C’era il governo Prodi, nel 2007 quando si cominciò a parlare di un tesoretto di ben 10 miliardi derivante da maggiori entrate rispetto al previsto, poi l’allora ministro dell’Economia, Tommaso Padoa-Schioppa, realistica­mente ridimensio­nò il tutto a 2 miliardi e mezzo che furono utilizzati per dare un bonus alle pensioni più basse. Anche il successivo governo Berlusconi si mise a caccia di un altro tesoretto, ma il ministro Giulio Tremonti avvertì che non era aria e di lì a poco la crisi mondiale travolse ogni speranza. Ora, con la ripresina, ecco che rispunta il «tesoretto», prefigurat­o per primo dallo stesso premier Matteo Renzi nell’intervista all’Espresso. Da dove spunta? Con la crescita del Pil per il 2015 ora stimata dello 0,7%, contro lo 0,6% dello scorso settembre, il deficit in rapporto allo stesso Pil che naturalmen­te sarebbe sceso al 2,5% viene alzato al 2,6%, liberando così 1,6 miliardi per sostenere la crescita, spiega l’esecutivo del Def, il Documento di economia e finanza. Obiettivo condivisib­ile, purché si abbia ben presente che le risorse in più si possono trovare in vari modi: o indebitand­osi, appunto, o aumentando le entrate (da evitare) o tagliando le spese. Ma la parola tesoretto si addice di più a un’azione virtuosa, a una conquista della buona amministra­zione, che alla scorciatoi­a di un margine in più sull’indebitame­nto.

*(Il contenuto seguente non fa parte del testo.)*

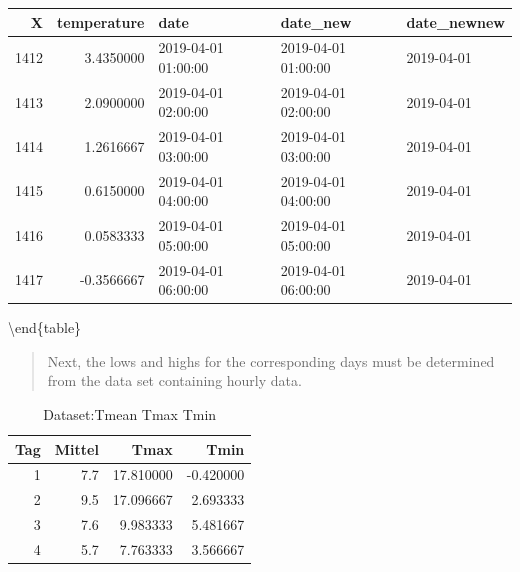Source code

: \documentclass[
]{book}
\newenvironment{Shaded}{\begin{snugshade}}{\end{snugshade}}
\newcommand{\DataTypeTok}[1]{\textcolor[rgb]{0.13,0.29,0.53}{#1}}
\newcommand{\DecValTok}[1]{\textcolor[rgb]{0.00,0.00,0.81}{#1}}
\newcommand{\KeywordTok}[1]{\textcolor[rgb]{0.13,0.29,0.53}{\textbf{#1}}}
\newcommand{\NormalTok}[1]{#1}
\newcommand{\OperatorTok}[1]{\textcolor[rgb]{0.81,0.36,0.00}{\textbf{#1}}}
\newcommand{\OtherTok}[1]{\textcolor[rgb]{0.56,0.35,0.01}{#1}}
\newcommand{\StringTok}[1]{\textcolor[rgb]{0.31,0.60,0.02}{#1}}
\begin{document}
\begin{tabular}[t]{r|r|l|l|l}
\hline
X & temperature & date & date\_new & date\_newnew\\
\hline
1412 & 3.4350000 & 2019-04-01 01:00:00 & 2019-04-01 01:00:00 & 2019-04-01\\
\hline
1413 & 2.0900000 & 2019-04-01 02:00:00 & 2019-04-01 02:00:00 & 2019-04-01\\
\hline
1414 & 1.2616667 & 2019-04-01 03:00:00 & 2019-04-01 03:00:00 & 2019-04-01\\
\hline
1415 & 0.6150000 & 2019-04-01 04:00:00 & 2019-04-01 04:00:00 & 2019-04-01\\
\hline
1416 & 0.0583333 & 2019-04-01 05:00:00 & 2019-04-01 05:00:00 & 2019-04-01\\
\hline
1417 & -0.3566667 & 2019-04-01 06:00:00 & 2019-04-01 06:00:00 & 2019-04-01\\
\hline
\end{tabular}

\textbackslash end\{table\}

\begin{quote}
Next, the lows and highs for the corresponding days must be determined from the data set containing hourly data.
\end{quote}

\begin{Shaded}
\end{Shaded}

\begin{table}

\caption{\label{tab:unnamed-chunk-21}Dataset:Tmean Tmax Tmin}
\fontsize{10}{12}\selectfont
\begin{tabular}[t]{r|r|r|r}
\hline
Tag & Mittel & Tmax & Tmin\\
\hline
1 & 7.7 & 17.810000 & -0.420000\\
\hline
2 & 9.5 & 17.096667 & 2.693333\\
\hline
3 & 7.6 & 9.983333 & 5.481667\\
\hline
4 & 5.7 & 7.763333 & 3.566667\\
\hline
\end{tabular}
\end{table}
\end{document}
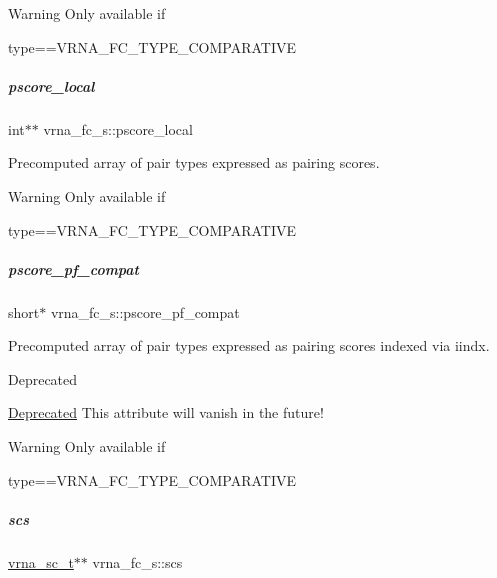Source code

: \begin{DoxyWarning}{Warning}
Only available if\begin{DoxyVerb}type==VRNA_FC_TYPE_COMPARATIVE \end{DoxyVerb}
 
\end{DoxyWarning}
\mbox{\label{group__fold__compound_ad966c15907e6c2e32b0910c7a3154509}} 
\subparagraph{\texorpdfstring{pscore\_local}{pscore\_local}}
{\footnotesize\ttfamily int$\ast$$\ast$ vrna\+\_\+fc\+\_\+s\+::pscore\+\_\+local}



Precomputed array of pair types expressed as pairing scores. 

\begin{DoxyWarning}{Warning}
Only available if\begin{DoxyVerb}type==VRNA_FC_TYPE_COMPARATIVE \end{DoxyVerb}
 
\end{DoxyWarning}
\mbox{\label{group__fold__compound_abf5e82d14649b6179ae60ed7da6e4fc0}} 
\subparagraph{\texorpdfstring{pscore\_pf\_compat}{pscore\_pf\_compat}}
{\footnotesize\ttfamily short$\ast$ vrna\+\_\+fc\+\_\+s\+::pscore\+\_\+pf\+\_\+compat}



Precomputed array of pair types expressed as pairing scores indexed via iindx. 

\begin{DoxyRefDesc}{Deprecated}
\item[\mbox{\hyperlink{deprecated__deprecated000080}{Deprecated}}]This attribute will vanish in the future! \end{DoxyRefDesc}
\begin{DoxyWarning}{Warning}
Only available if\begin{DoxyVerb}type==VRNA_FC_TYPE_COMPARATIVE \end{DoxyVerb}
 
\end{DoxyWarning}
\mbox{\label{group__fold__compound_ac2b047fddabc51a76a96511174e47db1}} 
\subparagraph{\texorpdfstring{scs}{scs}}
{\footnotesize\ttfamily \mbox{\hyperlink{group__soft__constraints_ga75401ce219ef8dbcceb672db82d434c6}{vrna\+\_\+sc\+\_\+t}}$\ast$$\ast$ vrna\+\_\+fc\+\_\+s\+::scs}



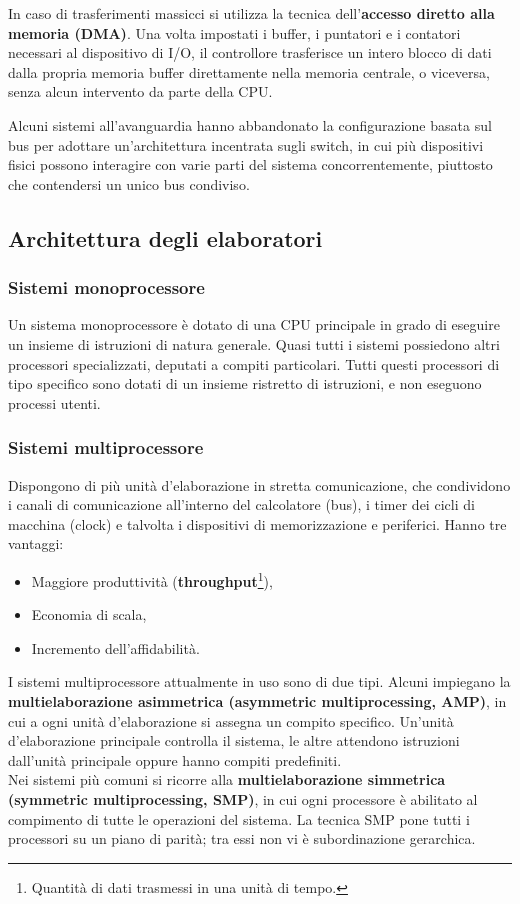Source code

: \documentclass[11pt,a4paper]{article}
\begin{document}
In caso di trasferimenti massicci si utilizza
la tecnica dell'\textbf{accesso diretto alla memoria (DMA)}. Una volta impostati i buffer, i puntato­ri e i contatori necessari al dispositivo di I/O, il controllore trasferisce un intero blocco di da­ti dalla propria memoria buffer direttamente nella memoria centrale, o viceversa, senza al­cun intervento da parte della CPU.

Alcuni sistemi all'avanguardia hanno abbandonato la configurazione basata sul bus
per adottare un'architettura incentrata sugli switch, in cui più dispositivi fisici possono inte­ragire con varie parti del sistema concorrentemente, piuttosto che contendersi un unico bus
condiviso.

\subsection{Architettura degli elaboratori}
\subsubsection{Sistemi monoprocessore}
Un sistema monoprocessore è dotato di una CPU prin­cipale in grado di eseguire un insieme di istruzioni di natura generale. Quasi tutti i sistemi possiedono altri processori specializ­zati, deputati a compiti particolari. Tutti questi processori di tipo specifico sono dotati di un insieme ristretto di istruzio­ni, e non eseguono processi utenti.

\subsubsection{Sistemi multiprocessore}
Dispongono di più unità d'ela­borazione in stretta comunicazione, che condividono i canali di comunicazione all'interno
del calcolatore (bus), i timer dei cicli di macchina (clock) e talvolta i dispositivi di memoriz­zazione e periferici. Hanno tre vantaggi:
\begin{itemize}[noitemsep, leftmargin=*]
  \item Maggiore produttività (\textbf{throughput}\footnote{Quantità di dati trasmessi in una unità di tempo.}),
  \item Economia di scala,
  \item Incremento dell'affidabilità.
\end{itemize}
%
I sistemi multiprocessore attualmente in uso sono di due tipi. Alcuni impiegano la
\textbf{multielaborazione asimmetrica (asymmetric multiprocessing, AMP)}, in cui a ogni unità d'ela­borazione si assegna un compito specifico. Un'unità d'elaborazione principale controlla il si­stema, le altre attendono istruzioni dall'unità principale oppure hanno compiti predefiniti.\\
Nei sistemi più comuni si ricorre alla \textbf{multielaborazione simmetrica (symmetric multiprocessing, SMP)}, in cui ogni processore è abilitato al compimento di tutte le operazioni del
sistema. La tecnica SMP pone tutti i processori su un piano di parità; tra essi non vi è subor­dinazione gerarchica.
\end{document}

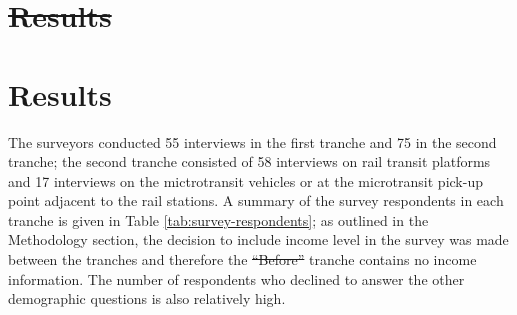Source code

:\documentclass[smartcities,article,submit,moreauthors,pdftex]{mdpi} %
\providecommand{\DIFadd}[1]{{\protect\color{blue}\uwave{#1}}} %
\providecommand{\DIFdel}[1]{{\protect\color{red}\sout{#1}}}                      %
\providecommand{\DIFaddbegin}{} %
\providecommand{\DIFaddend}{} %
\providecommand{\DIFdelbegin}{} %
\providecommand{\DIFdelend}{} %
\begin{document}
\DIFdelbegin \section{\DIFdel{Results}}
\addtocounter{section}{-1}%
\DIFdelend \DIFaddbegin \hypertarget{results}{%
\section{Results}\label{results}}
\DIFaddend 

The surveyors conducted 55 interviews in the first tranche and 75 in the second
tranche; the second tranche consisted of 58 interviews on rail transit platforms
and 17 interviews on the mictrotransit vehicles or at the microtransit pick-up
point adjacent to the rail stations. A summary of the survey respondents in each
tranche is given in Table \ref{tab:survey-respondents}; as outlined in the
Methodology section, the decision to include income level in the survey was made
between the tranches and therefore the \DIFdelbegin \DIFdel{“Before” }\DIFdelend \DIFaddbegin \DIFadd{``Before'' }\DIFaddend tranche contains no income
information. The number of respondents who declined to answer the other
demographic questions is also relatively high.
\end{document}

Certo, anche con questa decisione il deficit resta ben sotto il 3% del Pil mentre per esempio la Francia sfonderà di nuovo il tetto fissato dalle regole europee. Ed è anche vero che è opportuno per il governo mettere da parte una riserva in vista di poste ballerine come la decontribu­zione triennale delle assunzioni a tempo indetermin­ato. Purché anche qui si sappia che l’eventuale necessità di rifinanzia­re questa misura, che va nella giusta direzione, non sarà un risultato a sorpresa — una sorta di tesoretto dell’occupazion­e — ma il frutto di previsioni sbagliate del governo sull’effetto «bolla» che avrebbe provocato la decisione di dare lo sgravio solo per le assunzioni fatte nel 2015.